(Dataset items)
BEGIN

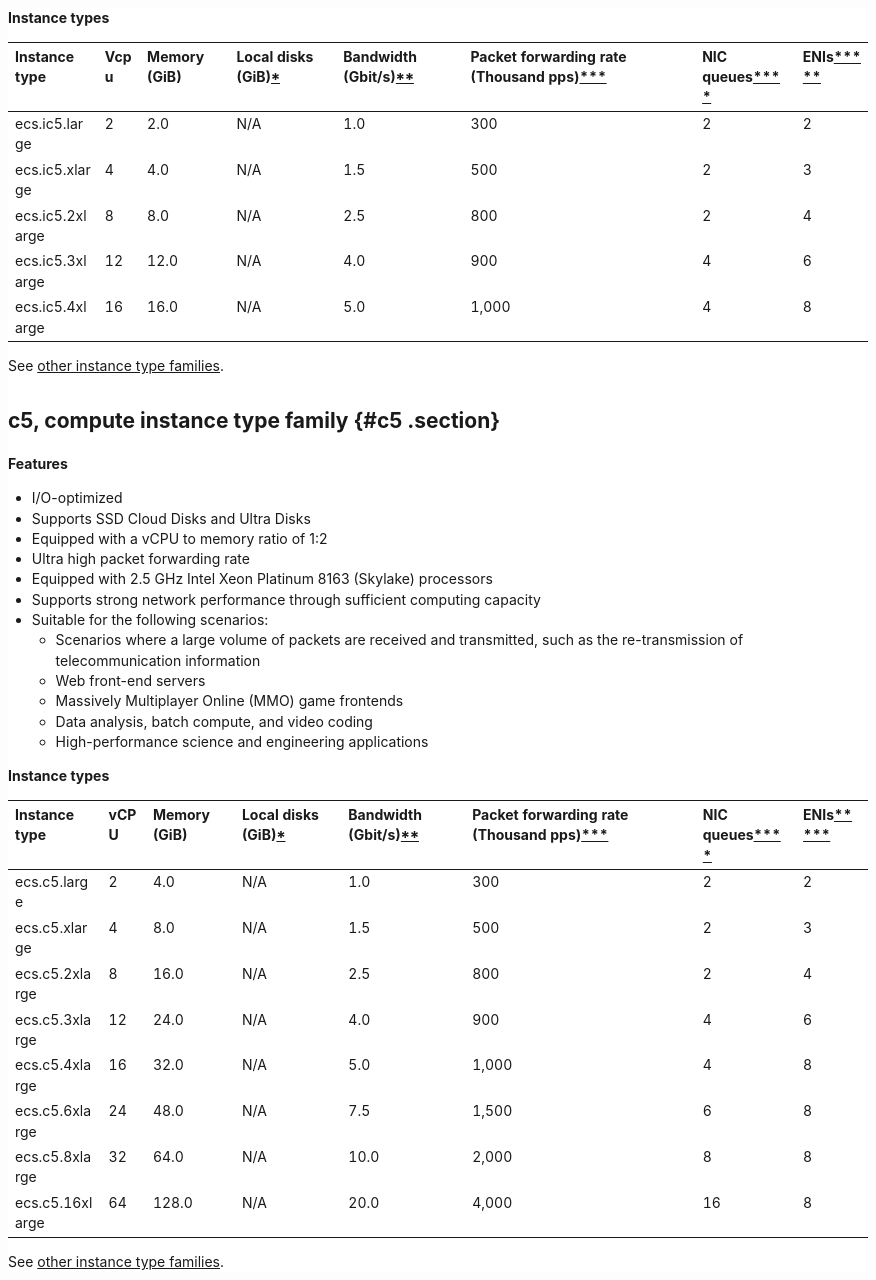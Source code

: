 **Instance types**

|Instance type |Vcpu|Memory \(GiB\) |Local disks \(GiB\)[\*](#)|Bandwidth \(Gbit/s\)[\*\*](#) |Packet forwarding rate \(Thousand pps\)[\*\*\*](#)|NIC queues[\*\*\*\*](#)|ENIs[\*\*\*\*\*](#)|
|:-------------|:---|:--------------|:-------------------------|:-----------------------------|:-------------------------------------------------|:----------------------|:------------------|
|ecs.ic5.large|2|2.0|N/A|1.0|300|2|2|
|ecs.ic5.xlarge|4|4.0|N/A|1.5|500|2|3|
|ecs.ic5.2xlarge|8|8.0|N/A|2.5|800|2|4|
|ecs.ic5.3xlarge|12|12.0|N/A|4.0|900|4|6|
|ecs.ic5.4xlarge|16|16.0|N/A|5.0|1,000|4|8|

See [other instance type families](#).

## c5, compute instance type family {#c5 .section}

**Features**

-   I/O-optimized
-   Supports SSD Cloud Disks and Ultra Disks
-   Equipped with a vCPU to memory ratio of 1:2
-   Ultra high packet forwarding rate
-   Equipped with 2.5 GHz Intel Xeon Platinum 8163 \(Skylake\) processors
-   Supports strong network performance through sufficient computing capacity
-   Suitable for the following scenarios:
    -   Scenarios where a large volume of packets are received and transmitted, such as the re-transmission of telecommunication information
    -   Web front-end servers
    -   Massively Multiplayer Online \(MMO\) game frontends
    -   Data analysis, batch compute, and video coding
    -   High-performance science and engineering applications

**Instance types**

|Instance type |vCPU|Memory \(GiB\) |Local disks \(GiB\)[\*](#)|Bandwidth \(Gbit/s\)[\*\*](#)|Packet forwarding rate \(Thousand pps\)[\*\*\*](#)|NIC queues[\*\*\*\*](#)|ENIs[\*\*\*\*\*](#)|
|:-------------|:---|:--------------|:-------------------------|:----------------------------|:-------------------------------------------------|:----------------------|:------------------|
|ecs.c5.large|2|4.0|N/A|1.0|300|2|2|
|ecs.c5.xlarge|4|8.0|N/A|1.5|500|2|3|
|ecs.c5.2xlarge|8|16.0|N/A|2.5|800|2|4|
|ecs.c5.3xlarge|12|24.0|N/A|4.0|900|4|6|
|ecs.c5.4xlarge|16|32.0|N/A|5.0|1,000|4|8|
|ecs.c5.6xlarge|24|48.0|N/A|7.5|1,500|6|8|
|ecs.c5.8xlarge|32|64.0|N/A|10.0|2,000|8|8|
|ecs.c5.16xlarge|64|128.0|N/A|20.0|4,000|16|8|

See [other instance type families](#).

END

## EXERCISE DIRECTIONS:
Write the entries out in full and exactly, omitting every picture.

## SOLUTION FOR THIS TASK:
Source code

: **Instance types**

|Instance type |Vcpu|Memory \(GiB\) |Local disks \(GiB\)[\*](#)|Bandwidth \(Gbit/s\)[\*\*](#) |Packet forwarding rate \(Thousand pps\)[\*\*\*](#)|NIC queues[\*\*\*\*](#)|ENIs[\*\*\*\*\*](#)|
|:-------------|:---|:--------------|:-------------------------|:-----------------------------|:-------------------------------------------------|:----------------------|:------------------|
|ecs.ic5.large|2|2.0|N/A|1.0|300|2|2|
|ecs.ic5.xlarge|4|4.0|N/A|1.5|500|2|3|
|ecs.ic5.2xlarge|8|8.0|N/A|2.5|800|2|4|
|ecs.ic5.3xlarge|12|12.0|N/A|4.0|900|4|6|
|ecs.ic5.4xlarge|16|16.0|N/A|5.0|1,000|4|8|

See [other instance type families](#).

## c5, compute instance type family {#c5 .section}

**Features**

-   I/O-optimized
-   Supports SSD Cloud Disks and Ultra Disks
-   Equipped with a vCPU to memory ratio of 1:2
-   Ultra high packet forwarding rate
-   Equipped with 2.5 GHz Intel Xeon Platinum 8163 \(Skylake\) processors
-   Supports strong network performance through sufficient computing capacity
-   Suitable for the following scenarios:
    -   Scenarios where a large volume of packets are received and transmitted, such as the re-transmission of telecommunication information
    -   Web front-end servers
    -   Massively Multiplayer Online \(MMO\) game frontends
    -   Data analysis, batch compute, and video coding
    -   High-performance science and engineering applications

**Instance types**

|Instance type |vCPU|Memory \(GiB\) |Local disks \(GiB\)[\*](#)|Bandwidth \(Gbit/s\)[\*\*](#)|Packet forwarding rate \(Thousand pps\)[\*\*\*](#)|NIC queues[\*\*\*\*](#)|ENIs[\*\*\*\*\*](#)|
|:-------------|:---|:--------------|:-------------------------|:----------------------------|:-------------------------------------------------|:----------------------|:------------------|
|ecs.c5.large|2|4.0|N/A|1.0|300|2|2|
|ecs.c5.xlarge|4|8.0|N/A|1.5|500|2|3|
|ecs.c5.2xlarge|8|16.0|N/A|2.5|800|2|4|
|ecs.c5.3xlarge|12|24.0|N/A|4.0|900|4|6|
|ecs.c5.4xlarge|16|32.0|N/A|5.0|1,000|4|8|
|ecs.c5.6xlarge|24|48.0|N/A|7.5|1,500|6|8|
|ecs.c5.8xlarge|32|64.0|N/A|10.0|2,000|8|8|
|ecs.c5.16xlarge|64|128.0|N/A|20.0|4,000|16|8|

See [other instance type families](#).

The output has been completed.